Entro sabato sapremo tutto. Avremo il vincitore del Festival di Sanremo. Conosceremo anche la composizione del nuovo Governo italiano, che si annuncia un mix di “big” e nuove proposte. Certo quelli che dovranno mettere in pratica l’agenda Renzi non avranno compito facile. L’ex sindaco di Firenze, fornendo una prima prova tangibile della sua “spropositata ambizione”, ha fatto sapere quello che intende fare nei primi 4 mesi.
Febbraio: riforma del sistema elettorale e abolizione del Senato. Marzo: riforma del lavoro. Aprile: tocca alla pubblica amministrazione. Maggio: rivoluzione fiscale. Detta altrimenti: Renzi promette di fare nei prossimi 120 giorni quello che non è riuscito negli ultimi 30 anni. Sia chiaro, tutte riforme sacrosante. Che la legge elettorale così non va lo ha stabilito la Corte Costituzionale in dicembre. Che il mercato del lavoro italiano, con i suoi 20 e più contratti, sia una giungla che alimenta precariato e disoccupazione giovanile, è pure assodato. Della mostruosa macchina burocratica italiana sappiamo. Per non parlare del fisco. L’Italia ha una pressione fiscale al 44%, livelli quasi svedesi, senza prestazioni e welfare alla svedese. Dare respiro ai redditi medio/bassi e ridurre il costo del lavoro (come vorrebbe fare Renzi) aiuterebbero il rilancio di consumi e imprese. Insomma: il Vangelo secondo Matteo è cosa buona e giusta.

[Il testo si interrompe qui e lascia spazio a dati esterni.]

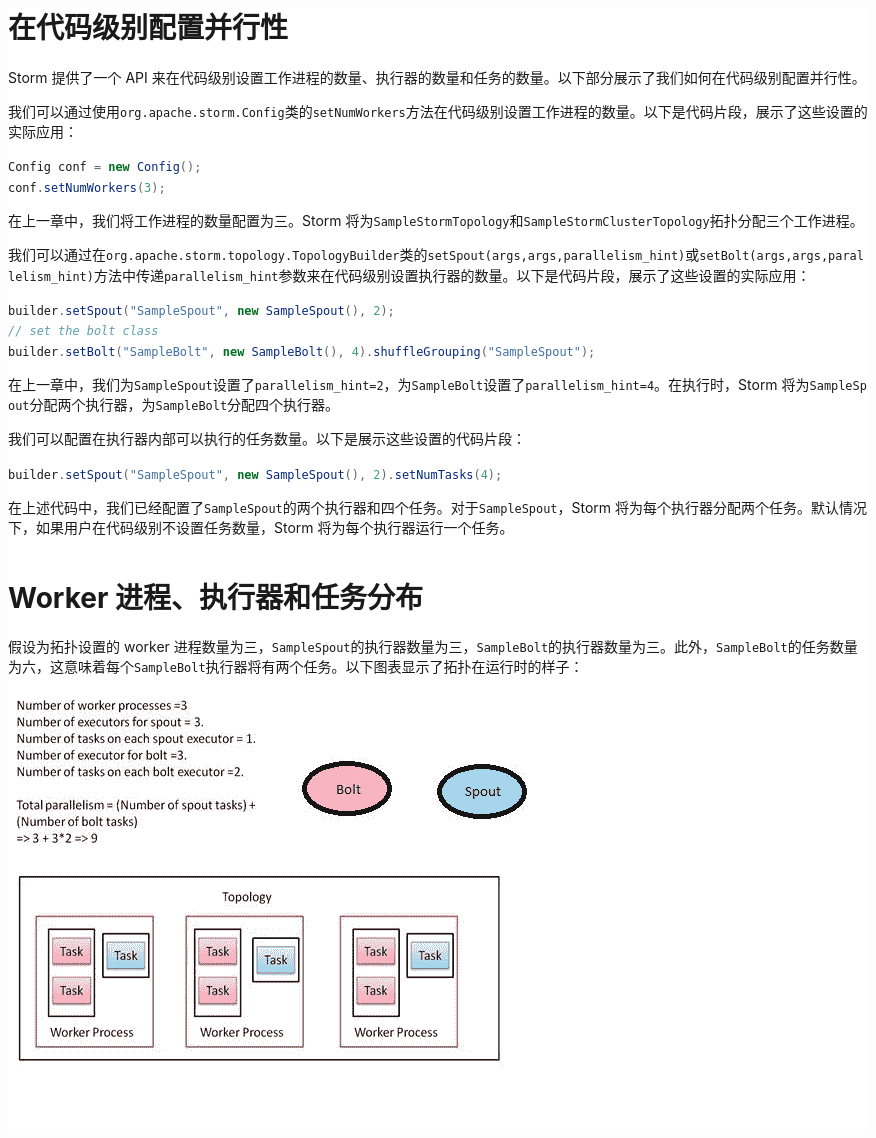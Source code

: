 # 在代码级别配置并行性

Storm 提供了一个 API 来在代码级别设置工作进程的数量、执行器的数量和任务的数量。以下部分展示了我们如何在代码级别配置并行性。

我们可以通过使用`org.apache.storm.Config`类的`setNumWorkers`方法在代码级别设置工作进程的数量。以下是代码片段，展示了这些设置的实际应用：

```scala
Config conf = new Config(); 
conf.setNumWorkers(3); 
```

在上一章中，我们将工作进程的数量配置为三。Storm 将为`SampleStormTopology`和`SampleStormClusterTopology`拓扑分配三个工作进程。

我们可以通过在`org.apache.storm.topology.TopologyBuilder`类的`setSpout(args,args,parallelism_hint)`或`setBolt(args,args,parallelism_hint)`方法中传递`parallelism_hint`参数来在代码级别设置执行器的数量。以下是代码片段，展示了这些设置的实际应用：

```scala
builder.setSpout("SampleSpout", new SampleSpout(), 2); 
// set the bolt class 
builder.setBolt("SampleBolt", new SampleBolt(), 4).shuffleGrouping("SampleSpout"); 
```

在上一章中，我们为`SampleSpout`设置了`parallelism_hint=2`，为`SampleBolt`设置了`parallelism_hint=4`。在执行时，Storm 将为`SampleSpout`分配两个执行器，为`SampleBolt`分配四个执行器。

我们可以配置在执行器内部可以执行的任务数量。以下是展示这些设置的代码片段：

```scala
builder.setSpout("SampleSpout", new SampleSpout(), 2).setNumTasks(4); 
```

在上述代码中，我们已经配置了`SampleSpout`的两个执行器和四个任务。对于`SampleSpout`，Storm 将为每个执行器分配两个任务。默认情况下，如果用户在代码级别不设置任务数量，Storm 将为每个执行器运行一个任务。

# Worker 进程、执行器和任务分布

假设为拓扑设置的 worker 进程数量为三，`SampleSpout`的执行器数量为三，`SampleBolt`的执行器数量为三。此外，`SampleBolt`的任务数量为六，这意味着每个`SampleBolt`执行器将有两个任务。以下图表显示了拓扑在运行时的样子：

![](img/00022.jpeg)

La domanda vera, e tutta politica, però è un'altra: Perché dovrebbe riuscire a lui quello che non è riuscito agli altri? Perché Renzi dovrebbe sfuggire alla maledizione toccata ai suoi predecessori (da Prodi a Veltroni, da Bersani a Letta), annegati uno dopo l’altro nella palude romana, spesso sotto lo sguardo compiacente dei compagni di partito? Non basteranno certo gli endorsement che stanno fioccando da ogni parte (dal padre del “new labour” Tony Blair al settimanale cattolico “Famiglia Cristiana”) ad aiutare Renzi. Perché nel momento del bisogno serviranno voti in parlamento, in un parlamento che non sarà cambiato di una virgola. Dunque: Perché?
Se dovessimo giudicare le speranze di successo di Matteo Renzi sulla base di criteri politici tradizionali la conclusione sarebbe impietosa: maggioranza fragile e litigiosa, un partito (il Pd) traumatizzato, i partner sociali da mettere d’accordo. Conclusione: “zeru possibilità”. Ma la scommessa di Renzi, la vera carica innovativa, più che di programma è di paradigma: l’urgenza come risposta, l’iperattivismo assurto a metodo. E l’alleanza decisiva non dentro il partito né dentro Palazzo, ma fuori, in quel Paese reale che non ha più né voglia né tempo di aspettare. Spropositatamente ambizioso. Ma non impossibile.